As I’m eating them from my fridge, I’m thinking about all the other “stuff” that has been leftover from last year that I must get to this year–besides all the editing. I’m thinking about the numerous stories I’ve started and want to finish, and the myriad of fresh poems I should continue to cook. Like leftovers, I’m wondering if these pieces of text will eventually rot in the head? Maybe by the time I get to them they will have grown six inches of mold on their words. (This reminds me of the clamato juice at the back of the fridge in the cardboard box–how do you tell when it’s moldy in the box when you can’t see through the box?)

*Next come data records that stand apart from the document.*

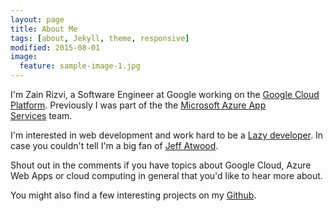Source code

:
 ```yaml
---
layout: page
title: About Me
tags: [about, Jekyll, theme, responsive]
modified: 2015-08-01
image:
  feature: sample-image-1.jpg
---
```


I'm Zain Rizvi, a Software Engineer at Google working on the [Google Cloud Platform](https://cloud.google.com/). Previously I was part of the the [Microsoft Azure App Services](https://azure.microsoft.com/en-us/services/app-service/web/) team.

I'm interested in web development and work hard to be a [Lazy developer](http://blog.codinghorror.com/how-to-be-lazy-dumb-and-successful/). In case you couldn't tell I'm a big fan of [Jeff Atwood](http://blog.codinghorror.com/).

Shout out in the comments if you have topics about Google Cloud, Azure Web Apps or cloud computing in general that you'd like to hear more about.

You might also find a few interesting projects on my [Github](https://github.com/ZainRizvi).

I keep thinking I’ll have time somewhere in the future to do this writing. Maybe my resolution this year should be to make resolutions. (Usually I don’t–they seem confining and then I just want to break them).

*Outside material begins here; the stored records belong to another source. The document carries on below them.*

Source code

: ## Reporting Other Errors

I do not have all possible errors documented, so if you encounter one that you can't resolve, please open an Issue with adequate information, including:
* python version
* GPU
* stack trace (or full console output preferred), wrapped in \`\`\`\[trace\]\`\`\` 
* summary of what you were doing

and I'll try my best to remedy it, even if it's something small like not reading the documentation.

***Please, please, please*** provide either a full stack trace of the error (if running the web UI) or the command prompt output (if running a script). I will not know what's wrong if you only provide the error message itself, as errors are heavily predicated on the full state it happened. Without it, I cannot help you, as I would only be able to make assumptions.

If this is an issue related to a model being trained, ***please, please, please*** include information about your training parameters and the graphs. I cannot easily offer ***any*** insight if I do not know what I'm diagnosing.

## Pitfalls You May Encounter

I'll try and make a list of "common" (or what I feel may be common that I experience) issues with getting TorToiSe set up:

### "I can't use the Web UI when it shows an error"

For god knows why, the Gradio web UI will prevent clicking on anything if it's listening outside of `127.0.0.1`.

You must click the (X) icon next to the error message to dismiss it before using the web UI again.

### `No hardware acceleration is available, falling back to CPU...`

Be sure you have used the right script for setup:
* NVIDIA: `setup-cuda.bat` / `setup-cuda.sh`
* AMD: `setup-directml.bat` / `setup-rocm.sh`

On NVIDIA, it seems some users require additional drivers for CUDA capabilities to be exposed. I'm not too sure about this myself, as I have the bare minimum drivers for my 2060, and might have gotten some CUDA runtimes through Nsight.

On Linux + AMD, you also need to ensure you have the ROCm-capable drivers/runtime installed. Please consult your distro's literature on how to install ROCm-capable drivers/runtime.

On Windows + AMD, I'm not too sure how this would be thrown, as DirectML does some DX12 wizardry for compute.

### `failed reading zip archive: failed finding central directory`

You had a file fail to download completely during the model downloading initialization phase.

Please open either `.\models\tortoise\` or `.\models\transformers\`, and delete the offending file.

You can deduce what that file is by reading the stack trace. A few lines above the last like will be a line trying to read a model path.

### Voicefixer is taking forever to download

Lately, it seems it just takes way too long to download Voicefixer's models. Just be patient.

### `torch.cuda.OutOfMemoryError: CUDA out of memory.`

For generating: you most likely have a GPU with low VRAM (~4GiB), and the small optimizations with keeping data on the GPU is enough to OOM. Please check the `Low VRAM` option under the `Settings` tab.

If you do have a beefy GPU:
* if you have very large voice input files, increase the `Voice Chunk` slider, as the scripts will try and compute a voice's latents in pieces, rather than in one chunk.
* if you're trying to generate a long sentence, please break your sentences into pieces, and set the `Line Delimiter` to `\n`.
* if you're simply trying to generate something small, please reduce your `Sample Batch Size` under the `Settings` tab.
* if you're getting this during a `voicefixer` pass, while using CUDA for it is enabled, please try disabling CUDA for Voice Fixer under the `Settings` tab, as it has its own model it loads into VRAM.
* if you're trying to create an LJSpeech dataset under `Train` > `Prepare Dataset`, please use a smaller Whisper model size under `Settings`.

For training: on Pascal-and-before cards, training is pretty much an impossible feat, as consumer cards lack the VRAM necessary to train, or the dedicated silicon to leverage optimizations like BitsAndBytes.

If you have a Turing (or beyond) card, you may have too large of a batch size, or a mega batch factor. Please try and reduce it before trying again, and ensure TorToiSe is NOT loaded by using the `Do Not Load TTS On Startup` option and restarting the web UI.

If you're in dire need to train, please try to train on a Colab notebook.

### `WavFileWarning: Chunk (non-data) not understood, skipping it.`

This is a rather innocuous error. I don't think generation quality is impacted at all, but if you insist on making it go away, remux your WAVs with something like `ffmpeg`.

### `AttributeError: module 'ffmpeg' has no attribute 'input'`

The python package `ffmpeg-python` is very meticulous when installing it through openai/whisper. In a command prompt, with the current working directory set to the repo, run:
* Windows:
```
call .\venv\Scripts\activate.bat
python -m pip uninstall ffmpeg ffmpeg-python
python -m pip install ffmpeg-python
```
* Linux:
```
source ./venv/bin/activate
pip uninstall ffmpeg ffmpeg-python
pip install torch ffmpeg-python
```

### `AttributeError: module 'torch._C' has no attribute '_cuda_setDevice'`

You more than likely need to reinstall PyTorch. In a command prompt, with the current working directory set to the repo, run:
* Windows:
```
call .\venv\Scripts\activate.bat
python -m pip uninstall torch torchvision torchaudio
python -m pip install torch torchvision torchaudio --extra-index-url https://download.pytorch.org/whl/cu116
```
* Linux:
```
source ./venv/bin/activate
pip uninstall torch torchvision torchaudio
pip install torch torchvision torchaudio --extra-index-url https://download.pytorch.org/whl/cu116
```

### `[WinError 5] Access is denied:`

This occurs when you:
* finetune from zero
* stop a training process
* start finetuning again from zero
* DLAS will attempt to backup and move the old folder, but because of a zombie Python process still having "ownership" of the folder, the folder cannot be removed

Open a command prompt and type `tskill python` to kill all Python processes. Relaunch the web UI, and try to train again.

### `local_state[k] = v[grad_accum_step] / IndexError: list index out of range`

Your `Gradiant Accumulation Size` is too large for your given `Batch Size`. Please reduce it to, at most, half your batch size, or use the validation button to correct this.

On another note, I’ve found Lisa Roberston‘s work very stimulating in the past year, esp. The Weather, but I also came across some Ted Berrigan with links to some sonnets. There’s something about the personal/confessional brashness of Berrigan that intrigues me.
And in searching, I also came across some work by Rachel Blau DuPlessis. I had only read academic essays of hers until recently. I find her work interesting, in a way similar to that of Robertson, although I think I find Roberston’s freshness–unlike leftovers– more appealing to my taste, whatever that is.